June 17 (Bloomberg) -- It’s a plot better suited for a John Le Carre novel.

Two Japanese men are detained in Italy after allegedly attempting to take $134 billion worth of U.S. bonds over the border into Switzerland. Details are maddeningly sketchy, so naturally the global rumor mill is kicking into high gear.

Are these would-be smugglers agents of Kim Jong Il stashing North Korea’s cash in a Swiss vault? Bagmen for Nigerian Internet scammers? Was the money meant for terrorists looking to buy nuclear warheads? Is Japan dumping its dollars secretly? Are the bonds real or counterfeit?

The implications of the securities being legitimate would be bigger than investors may realize.

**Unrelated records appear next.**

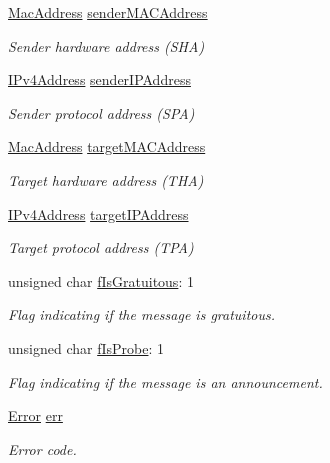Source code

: \begin{DoxyCompactItemize}
\mbox{\hyperlink{ethernet_types_8h_a7fed77396097fa92ca5f4b185844244c}{Mac\+Address}} \mbox{\hyperlink{struct_a_r_pmessage___a373dc2ffcc6b2a5b9a8682478906c256}{sender\+M\+A\+C\+Address}}
\begin{DoxyCompactList}\small\item\em Sender hardware address (S\+HA) \end{DoxyCompactList}\item 
\mbox{\hyperlink{group__ipv4_gac3530474aec32033cd4709abdc7bded7}{I\+Pv4\+Address}} \mbox{\hyperlink{struct_a_r_pmessage___a327239df3565c3a31da48f74b65e15b1}{sender\+I\+P\+Address}}
\begin{DoxyCompactList}\small\item\em Sender protocol address (S\+PA) \end{DoxyCompactList}\item 
\mbox{\hyperlink{ethernet_types_8h_a7fed77396097fa92ca5f4b185844244c}{Mac\+Address}} \mbox{\hyperlink{struct_a_r_pmessage___a2502d1b812373dc5a0de1647165b40ea}{target\+M\+A\+C\+Address}}
\begin{DoxyCompactList}\small\item\em Target hardware address (T\+HA) \end{DoxyCompactList}\item 
\mbox{\hyperlink{group__ipv4_gac3530474aec32033cd4709abdc7bded7}{I\+Pv4\+Address}} \mbox{\hyperlink{struct_a_r_pmessage___a810f2c0c6e91e68940dbf87740664f0f}{target\+I\+P\+Address}}
\begin{DoxyCompactList}\small\item\em Target protocol address (T\+PA) \end{DoxyCompactList}\item 
unsigned char \mbox{\hyperlink{struct_a_r_pmessage___abf4812a73fd577ace2b9fc876deb3a41}{f\+Is\+Gratuitous}}\+: 1
\begin{DoxyCompactList}\small\item\em Flag indicating if the message is gratuitous. \end{DoxyCompactList}\item 
unsigned char \mbox{\hyperlink{struct_a_r_pmessage___acfb90603349e0df772a79dae542dfa7c}{f\+Is\+Probe}}\+: 1
\begin{DoxyCompactList}\small\item\em Flag indicating if the message is an announcement. \end{DoxyCompactList}\item 
\mbox{\hyperlink{group__error_gada9d6bcf34dabaf048e197cb7b69fa6a}{Error}} \mbox{\hyperlink{struct_a_r_pmessage___a9078d3b85b5a7c46fc5c80899bd3b6b3}{err}}
\begin{DoxyCompactList}\small\item\em Error code. \end{DoxyCompactList}\end{DoxyCompactItemize}


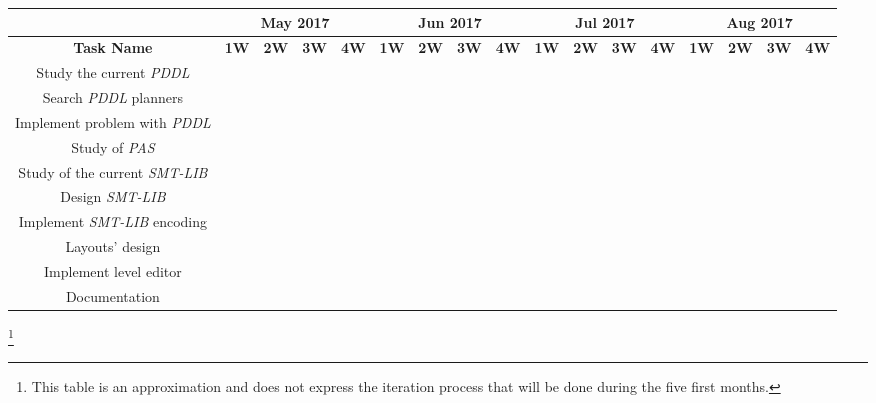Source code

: \documentclass{report}
\theoremstyle{plain}
\begin{document}
\begin{landscape}
\vspace{1\baselineskip}

\begin{tabular}{c|c|c|c|c|c|c|c|c|c|c|c|c|c|c|c|c||}
    \cline{2-17}
    & \multicolumn{4}{||c|}{\textbf{May 2017}} & \multicolumn{4}{c|}{\textbf{Jun 2017}} & \multicolumn{4}{c|}{\textbf{Jul 2017}} & \multicolumn{4}{c||}{\textbf{Aug 2017}} \\
    \hline
    \multicolumn{1}{||c|}{\textbf{Task Name}} & \textbf{1W} & \textbf{2W} & \textbf{3W} & \textbf{4W} & \textbf{1W} & \textbf{2W} & \textbf{3W} & \textbf{4W} & \textbf{1W} & \textbf{2W} & \textbf{3W} & \textbf{4W} & \textbf{1W} & \textbf{2W} & \textbf{3W} & \textbf{4W} \\
    \hline\hline
    \multicolumn{1}{||c|}{Study the current \emph{PDDL}} & & & & & & & & & & & & & & & & \\
    \hline
    \multicolumn{1}{||c|}{Search \emph{PDDL} planners} & & & & & & & & & & & & & & & & \\
    \hline
    \multicolumn{1}{||c|}{Implement problem with \emph{PDDL}} & & & & & & & & & & & & & & & & \\
    \hline
    \multicolumn{1}{||c|}{Study of \emph{PAS}} & & & & & & & & & & & & & & & & \\
    \hline
    \multicolumn{1}{||c|}{Study of the current \emph{SMT-LIB}} & & & & & & & & & & & & & & & & \\
    \hline
    \multicolumn{1}{||c|}{Design \emph{SMT-LIB}} & \cellcolor{F} & \cellcolor{F} & \cellcolor{F} & \cellcolor{F} & & & & & & & & & & & & \\
    \hline
    \multicolumn{1}{||c|}{Implement \emph{SMT-LIB} encoding} & & & & & \cellcolor{F} & & & & & & & & & & & \\
    \hline
    \multicolumn{1}{||c|}{Layouts' design} & & & & & & \cellcolor{F} & & & & & & & & & & \\
    \hline
    \multicolumn{1}{||c|}{ Implement level editor} & & & & & & & & & & & \cellcolor{F} & \cellcolor{F} & & & & \\
    \hline
    \multicolumn{1}{||c|}{Documentation} & & & & & & & & & & & & & \cellcolor{F} & \cellcolor{F} & \cellcolor{F} & \cellcolor{F} \\
    \hline
\end{tabular}
\footnote{This table is an approximation and does not express the iteration process that will be done during the five first months.}

\end{landscape}
\end{document}
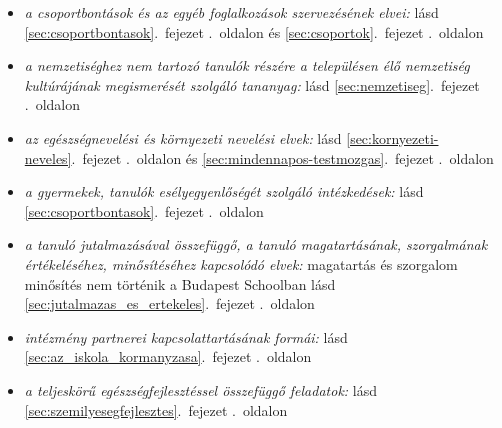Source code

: \begin{itemize}
\item \emph{a csoportbontások és az egyéb foglalkozások szervezésének elvei: }    
       lásd        \ref{sec:csoportbontasok}.~fejezet .~oldalon és 
              \ref{sec:csoportok}.~fejezet .~oldalon
              
\item \emph{a nemzetiséghez nem tartozó tanulók részére a településen élő nemzetiség kultúrájának megismerését szolgáló tananyag: }    
       lásd        \ref{sec:nemzetiseg}.~fejezet .~oldalon
              
\item \emph{az egészségnevelési és környezeti nevelési elvek: }    
       lásd        \ref{sec:kornyezeti-neveles}.~fejezet .~oldalon és 
              \ref{sec:mindennapos-testmozgas}.~fejezet .~oldalon
              
\item \emph{a gyermekek, tanulók esélyegyenlőségét szolgáló intézkedések: }    
       lásd        \ref{sec:csoportbontasok}.~fejezet .~oldalon
              
\item \emph{a tanuló jutalmazásával összefüggő, a tanuló magatartásának, szorgalmának értékeléséhez, minősítéséhez kapcsolódó elvek: }   magatartás és szorgalom minősítés nem történik a Budapest Schoolban 
       lásd        \ref{sec:jutalmazas_es_ertekeles}.~fejezet .~oldalon
              
\item \emph{intézmény partnerei kapcsolattartásának formái: }    
       lásd        \ref{sec:az_iskola_kormanyzasa}.~fejezet .~oldalon
              
\item \emph{a teljeskörű egészségfejlesztéssel összefüggő feladatok: }    
       lásd        \ref{sec:szemilyesegfejlesztes}.~fejezet .~oldalon
              
\end{itemize}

At a minimum, it would suggest that the U.S. risks losing control over its monetary supply on a massive scale.

The trillions of dollars of debt the U.S. will issue in the next couple of years needs buyers. Attracting them will require making sure that existing ones aren’t losing faith in the U.S.’s ability to control the dollar.

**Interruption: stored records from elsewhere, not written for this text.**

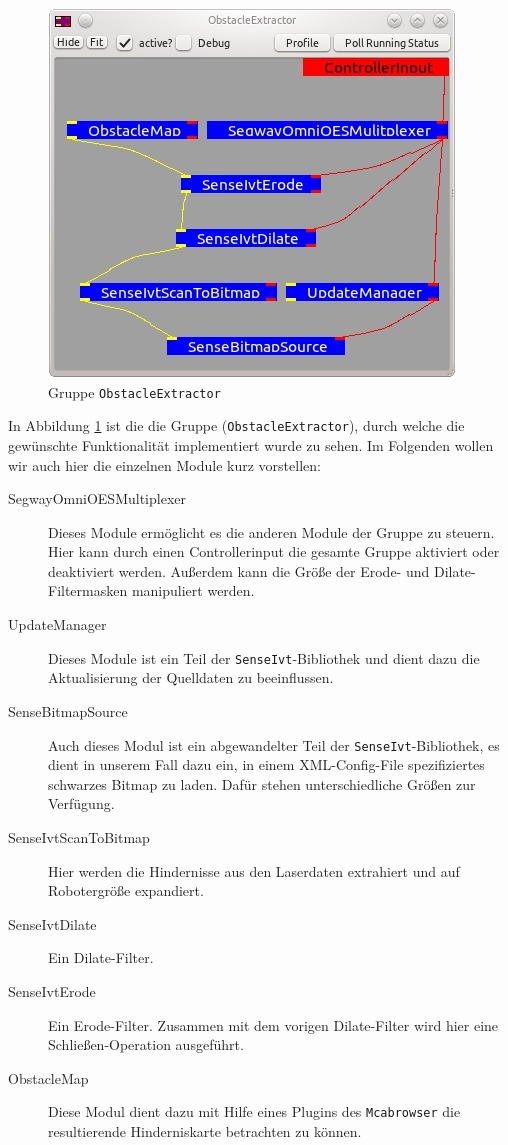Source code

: \begin{figure}[h]
\center
\includegraphics[scale=0.8]{graphics/ObstacleExtractor.jpg}
\caption{\label{fig:obstacleExtractor} Gruppe \lstinline{ObstacleExtractor}}
\end{figure}
 In Abbildung \ref{fig:obstacleExtractor} ist die die Gruppe
 (\lstinline{ObstacleExtractor}), durch welche die gewünschte Funktionalität implementiert wurde zu sehen.
 Im Folgenden wollen wir auch hier die einzelnen Module kurz vorstellen:

\begin{description}
\item[SegwayOmniOESMultiplexer] Dieses Module ermöglicht es die anderen Module der Gruppe zu steuern.
 Hier kann durch einen Controllerinput die gesamte Gruppe aktiviert oder deaktiviert werden.
 Außerdem kann die Größe der Erode- und Dilate-Filtermasken manipuliert werden.
\item[UpdateManager] Dieses Module ist ein Teil der
\lstinline{SenseIvt}-Bibliothek und dient dazu die Aktualisierung der Quelldaten
zu beeinflussen.
\item[SenseBitmapSource] Auch dieses Modul ist ein abgewandelter Teil der
\lstinline{SenseIvt}-Bibliothek, es dient in unserem Fall dazu ein, in einem
 XML-Config-File spezifiziertes schwarzes Bitmap zu laden.
 Dafür stehen unterschiedliche Größen zur Verfügung.
\item[SenseIvtScanToBitmap] Hier werden die Hindernisse aus den Laserdaten extrahiert und auf Robotergröße expandiert.
\item[SenseIvtDilate] Ein Dilate-Filter.
\item[SenseIvtErode] Ein Erode-Filter. Zusammen mit dem vorigen Dilate-Filter
wird hier eine Schlie\-ßen-Operation ausgeführt.
\item[ObstacleMap] Diese Modul dient dazu mit Hilfe eines Plugins des
\lstinline{Mcabrowser} die resultierende Hinderniskarte betrachten zu können.
\end{description}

The dollar is, for better or worse, the core of our world economy and it’s best to keep it stable. News that’s more fitting for international spy novels than the financial pages won’t help that effort. It is incumbent upon the U.S. Treasury to get to the bottom of this tale and keep markets informed.

GDP Carriers

Think about it: These two guys were carrying the gross domestic product of New Zealand or enough for three Beijing Olympics. If economies were for sale, the men could buy Slovakia and Croatia and have plenty left over for Mongolia or Cambodia. Yes, they could have built vacation homes amidst Genghis Khan’s Gobi Desert or the famed Temples of Angkor. Bernard Madoff who?

These men carrying bonds concealed in the bottom of their luggage also would be the fourth-largest U.S. creditors. It makes you wonder if some of the time Treasury Secretary Timothy Geithner spends keeping the Chinese and Japanese invested in dollars should be devoted to well-financed men crossing the Italian-Swiss border.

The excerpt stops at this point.